Enfin nous retrouvons à l’art. 59 LAMal les sanctions pour manquements aux exigences prévues dans la loi ou dans une convention avec notamment la possibilité d’exclure un fournisseur de prestations de toute activité à la charge de l’assurance obligatoire des soins en cas de récidive à la lettre f. Il est en outre possible d’intenter une procédure pénale contre des fournisseurs de prestations qui établissent intentionnellement des factures erronées grâce à l’art. 146 du Code pénal suisse (CP).

« Celui qui, dans le dessein de se procurer ou de procurer à un tiers un enrichissement illégitime, aura astucieusement induit en erreur une personne par des affirmations fallacieuses ou par la dissimulation de faits vrais ou l’aura astucieusement confortée dans son erreur et aura de la sorte déterminé la victime à des actes préjudiciables à ses intérêts pécuniaires ou à ceux d’un tiers sera puni d’une peine privative de liberté de cinq ans au plus ou d’une peine pécuniaire ».

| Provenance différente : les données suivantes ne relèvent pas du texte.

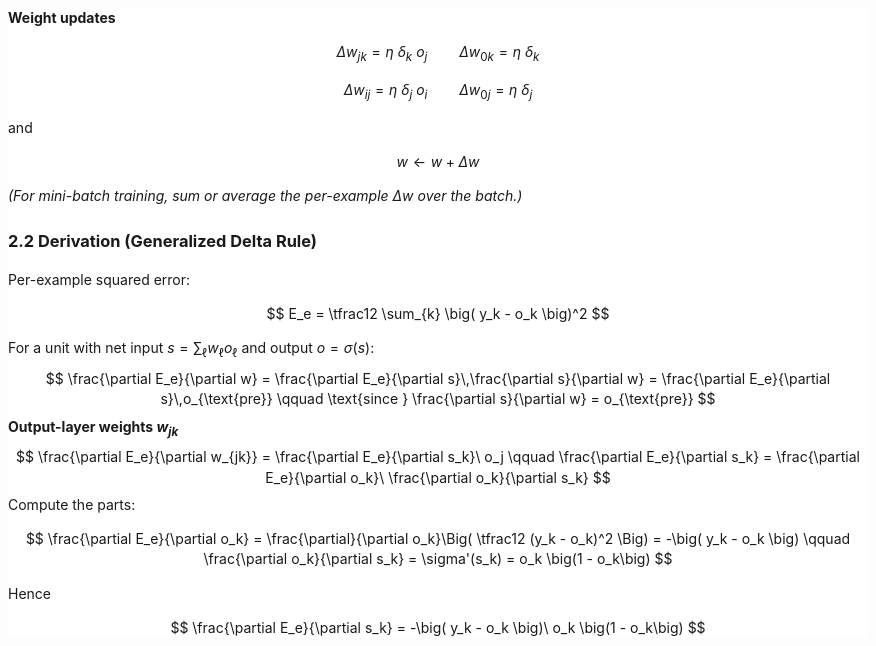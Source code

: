 **Weight updates**

$$
 \Delta w_{jk} = \eta\ \delta_k\ o_j \qquad \Delta w_{0k} = \eta\ \delta_k
 $$

$$
 \Delta w_{ij} = \eta\ \delta_j\ o_i \qquad \Delta w_{0j} = \eta\ \delta_j
 $$

and

$$
 w \leftarrow w + \Delta w
 $$

*(For mini-batch training, sum or average the per-example $\Delta w$ over the batch.)*

### 2.2 Derivation (Generalized Delta Rule)

Per-example squared error:

$$
 E_e = \tfrac12 \sum_{k} \big( y_k - o_k \big)^2
 $$

For a unit with net input $s = \sum_{\ell} w_{\ell} o_{\ell}$ and output $o = \sigma(s)$:
$$
\frac{\partial E_e}{\partial w}
= \frac{\partial E_e}{\partial s}\,\frac{\partial s}{\partial w}
= \frac{\partial E_e}{\partial s}\,o_{\text{pre}}
\qquad \text{since } \frac{\partial s}{\partial w} = o_{\text{pre}}
$$
**Output-layer weights $w_{jk}$**
$$
 \frac{\partial E_e}{\partial w_{jk}}
 = \frac{\partial E_e}{\partial s_k}\ o_j
 \qquad
 \frac{\partial E_e}{\partial s_k}
 = \frac{\partial E_e}{\partial o_k}\ \frac{\partial o_k}{\partial s_k}
$$
Compute the parts:

$$
 \frac{\partial E_e}{\partial o_k}
 = \frac{\partial}{\partial o_k}\Big( \tfrac12 (y_k - o_k)^2 \Big)
 = -\big( y_k - o_k \big)
 \qquad
 \frac{\partial o_k}{\partial s_k}
 = \sigma'(s_k) = o_k \big(1 - o_k\big)
 $$

Hence

$$
 \frac{\partial E_e}{\partial s_k}
 = -\big( y_k - o_k \big)\ o_k \big(1 - o_k\big)
 $$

Ici l’auteur serait le professionnel de santé avec comme comportement incriminé : induire en erreur une personne (l’assureur) par des affirmations fallacieuses ou par la dissimulation de faits vrais. La notion d’astuce est l’élément constitutif de l’infraction qui rend l’application de cet article compliqué. Toute la question est de savoir si la tromperie est astucieuse, c’est-à-dire qu’elle doit être difficilement perceptible, que la dupe (l’assureur) devrait, en faisant usage de précautions de base, ne pas se laisser tromper.

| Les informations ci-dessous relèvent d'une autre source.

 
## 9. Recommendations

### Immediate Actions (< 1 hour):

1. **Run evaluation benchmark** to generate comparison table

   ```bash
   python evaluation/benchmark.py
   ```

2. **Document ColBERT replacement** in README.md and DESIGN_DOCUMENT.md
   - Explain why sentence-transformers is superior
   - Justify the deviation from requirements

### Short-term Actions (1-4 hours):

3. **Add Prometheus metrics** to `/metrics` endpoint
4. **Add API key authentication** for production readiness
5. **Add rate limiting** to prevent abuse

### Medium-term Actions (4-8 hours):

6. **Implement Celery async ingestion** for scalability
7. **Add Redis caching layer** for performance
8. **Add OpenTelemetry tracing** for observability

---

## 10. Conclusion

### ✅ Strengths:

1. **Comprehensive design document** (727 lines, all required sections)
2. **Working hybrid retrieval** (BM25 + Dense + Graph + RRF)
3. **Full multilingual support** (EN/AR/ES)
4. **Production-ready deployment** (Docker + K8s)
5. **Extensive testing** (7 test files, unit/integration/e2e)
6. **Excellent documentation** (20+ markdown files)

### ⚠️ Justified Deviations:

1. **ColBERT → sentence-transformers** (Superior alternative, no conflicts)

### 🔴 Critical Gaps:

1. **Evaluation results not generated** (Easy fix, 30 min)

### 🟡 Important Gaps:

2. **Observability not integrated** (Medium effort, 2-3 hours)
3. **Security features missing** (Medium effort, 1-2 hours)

Dans le cas des fraudes liées aux activités des professionnels de santé, on peut donc se demander si les prestations facturées de plus de 24 heures pour une seule journée ou de 15 heures par jour durant toute l’année, pour reprendre mes exemples, sont bien imperceptibles et difficiles à détecter… Il va de soi que l’art. 146 CP ne peut pas s’appliquer ici, car la condition de la tromperie astucieuse n’est pas remplie, toute personne sensée se rend bien compte que les journées de plus de 24 heures n’existent simplement pas et que 15 heures de travail tous les jours de l’année relèvent d’une rare prouesse physique.

Potentielles lacunes juridiques

Tout d’abord, la loi devrait exiger des assureurs un contrôle beaucoup plus précis et minutieux en les autorisant à examiner l’efficacité et l’adéquation des traitements, pour ce faire, l’avis d’experts médicaux est indispensable.

Par la suite, les sanctions doivent être réellement dissuasives, par exemple, en plus de la restitution de l’entièreté de la somme, le professionnel devrait être puni d’une peine pécuniaire proportionnelle au montant de la fraude.

Avis personnel

Je tiens à préciser que la grande majorité des professionnels de la santé ne fraudent pas et effectuent leur travail de manière consciencieuse et dans les intérêts de leurs patients, n’empêche que la minorité restante coûte énormément à la société chaque année. Il faut aussi se souvenir que ces sommes indûment versées proviennent indirectement de nous tous, les contribuables. Nous travaillons tous pour un salaire qui nous permet de payer ces primes d’assurance, le fait que des professionnels utilisent leur statut de travailleur dans la santé pour toucher cet argent illégitime est de toute évidence injuste et immoral.